Recently, I’ve also been spending a lot of time on Crowdtangle, a tool that allows you to see what’s spreading rapidly across Facebook at any given moment. (Crowdtangle used to be an independent company, but Facebook bought it in 2016.) I have a series of dashboards set up that allow me to monitor thousands of Facebook pages on different topics and see which false claims are being shared by which people and pages.

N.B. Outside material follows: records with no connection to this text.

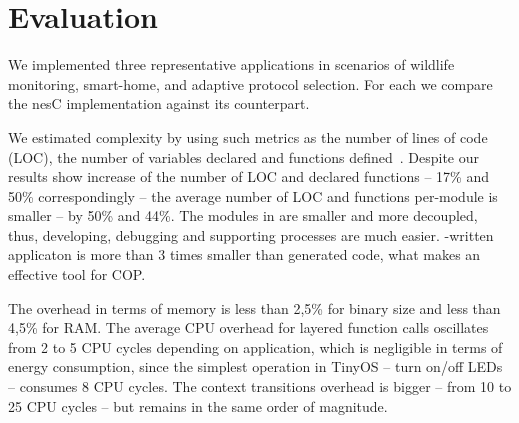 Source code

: \section{Evaluation}\label{sec:eval}

We implemented three representative applications in scenarios of wildlife
monitoring, smart-home, and adaptive protocol selection. For each we compare
the nesC implementation against its \conesc counterpart.

We estimated complexity by using such metrics as the number of lines of code
(LOC), the number of variables declared and functions defined~\cite{Pressman01}.
Despite our results show increase of the number of LOC and declared functions --
17\% and 50\% correspondingly -- the average number of LOC and functions
per-module is smaller -- by 50\% and 44\%. The modules in \conesc are smaller
and more decoupled, thus, developing, debugging and supporting processes are
much easier. \conesc-written applicaton is more than 3 times smaller than
generated code, what makes \conesc an effective tool for COP.

The overhead in terms of memory is less than 2,5\% for binary size and less than
4,5\% for RAM. The average CPU overhead for layered function calls oscillates
from 2 to 5 CPU cycles depending on application, which is negligible in terms of
energy consumption, since the simplest operation in TinyOS -- turn on/off LEDs
-- consumes 8 CPU cycles. The context transitions overhead is bigger -- from 10
to 25 CPU cycles -- but remains in the same order of magnitude.
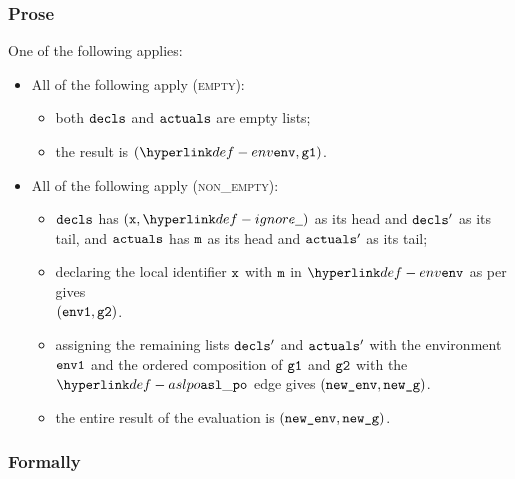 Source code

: \subsubsection{Prose}
One of the following applies:
\begin{itemize}
  \item All of the following apply (\textsc{empty}):
  \begin{itemize}
    \item both $\texttt{decls}$ and $\texttt{actuals}$ are empty lists;
    \item the result is $(\env, \vgone)$.
  \end{itemize}

  \item All of the following apply (\textsc{non\_empty}):
  \begin{itemize}
    \item $\texttt{decls}$ has $(\vx, \Ignore)$ as its head and $\texttt{decls}'$ as its tail,
    and $\texttt{actuals}$ has $\texttt{m}$ as its head and $\texttt{actuals}'$ as its tail;
    \item declaring the local identifier $\texttt{x}$ with $\texttt{m}$ in $\env$ as per 
    gives \\ $(\texttt{env1}, \texttt{g2})$.
    \item assigning the remaining lists $\texttt{decls}'$ and $\texttt{actuals}'$ with the environment $\texttt{env1}$ and the ordered
    composition of $\texttt{g1}$ and $\texttt{g2}$ with the $\aslpo$ edge gives $(\texttt{new\_env}, \texttt{new\_g})$.
    \item the entire result of the evaluation is $(\texttt{new\_env}, \texttt{new\_g})$.
  \end{itemize}
\end{itemize}

\subsubsection{Formally}

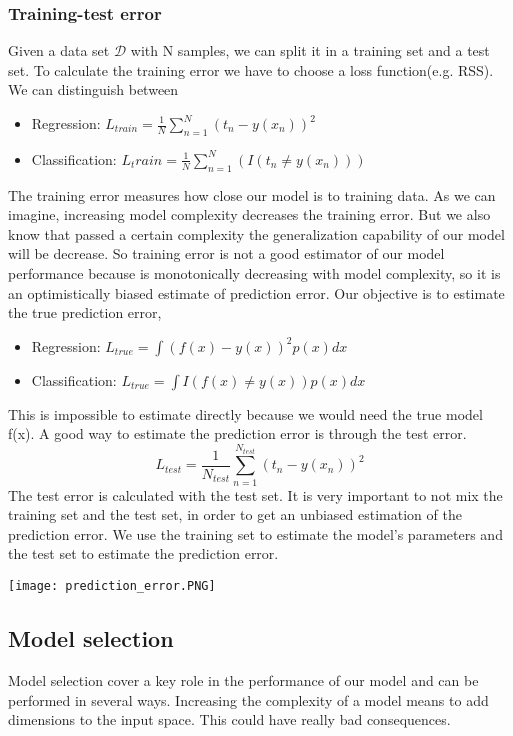 \documentclass[main.tex]{subfiles}
\begin{document}
\subsubsection{Training-test error}
Given a data set $\mathcal{D}$ with N samples, we can split it in a training set and a test set.
To calculate the training error we have to choose a loss function(e.g. RSS).
We can distinguish between 
\begin{itemize}
    \item Regression: $L_{train} = \frac{1}{N} \sum_{n=1}^N (t_n - y(x_n))^2$
    \item Classification: $L_train = \frac{1}{N} \sum_{n=1}^N (I(t_n \neq y(x_n)))$
\end{itemize}
The training error measures how close our model is to training data. As we can imagine, increasing model complexity decreases the training error. But we also know that passed a certain complexity the generalization capability of our model will be decrease. So training error is not a good estimator of our model performance because is monotonically decreasing with model complexity, so it is an optimistically biased estimate of prediction error.
Our objective is to estimate the true prediction error,
\begin{itemize}
    \item Regression: $L_{true} = \int (f(x) - y(x))^2 p(x)dx$
    \item Classification: $L_{true} = \int I(f(x) \neq y(x)) p(x)dx$
\end{itemize}
This is impossible to estimate directly because we would need the true model f(x). A good way to estimate the prediction error is through the test error.
\begin{equation}
    L_{test} = \frac{1}{N_{test}} \sum_{n=1}^{N_{test}} (t_n - y(x_n))^2
\end{equation}
The test error is calculated with the test set. It is very important to not mix the training set and the test set, in order to get an unbiased estimation of the prediction error.
We use the training set to estimate the model's parameters and the test set to estimate the prediction error.
\begin{center}
    \texttt{[image: prediction\_error.PNG]}
\end{center}

\newpage
\subsection{Model selection}
Model selection cover a key role in the performance of our model and can be performed in several ways. 
Increasing the complexity of a model means to add dimensions to the input space. This could have really bad consequences.
\end{document}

Q: What kind of election-related tech shenanigans have you seen recently?
A: There have been a fair number of shenanigans on social media this cycle — things like coordinated influence campaigns, fake Facebook ads, and hacking attempts on campaigns and think tanks. We’ve also seen new forms of disinformation, including the spreading of false claims over peer-to-peer texting apps.
Q: What are you doing to combat those annoying robotexts?
A: I actually haven’t gotten that many political robotexts. I do get frequent robotexts from a Caribbean restaurant in Queens, which I’ve never been to but whose promotional list I somehow got on. (I will make it to the Friday night fish fry soon, I promise.)
Q: Outside of work, what tech product are you obsessed with?
A: I cook a lot, and I’m still pretty into my Instant Pot.

I’ve also been working on my sleep recently, which is very Arianna Huffington of me. Recently, I bought a $15 noise machine on Amazon, which is a little hockey-puck-size speaker that has six or seven settings. You can fill your bedroom with jungle noises, or ocean waves, or crickets on a summer night. It’s phenomenal.

On the recommendation of several friends, I also bought a gravity blanket, which is weighted down with heavy beads. It’s meant for people with anxiety, but I just like the way it sits heavy on my body and prevents me from rolling over too much at night. I have the 25-pound version.

Q: What could be better about it?
A: I wish the blankets came in heavier weights.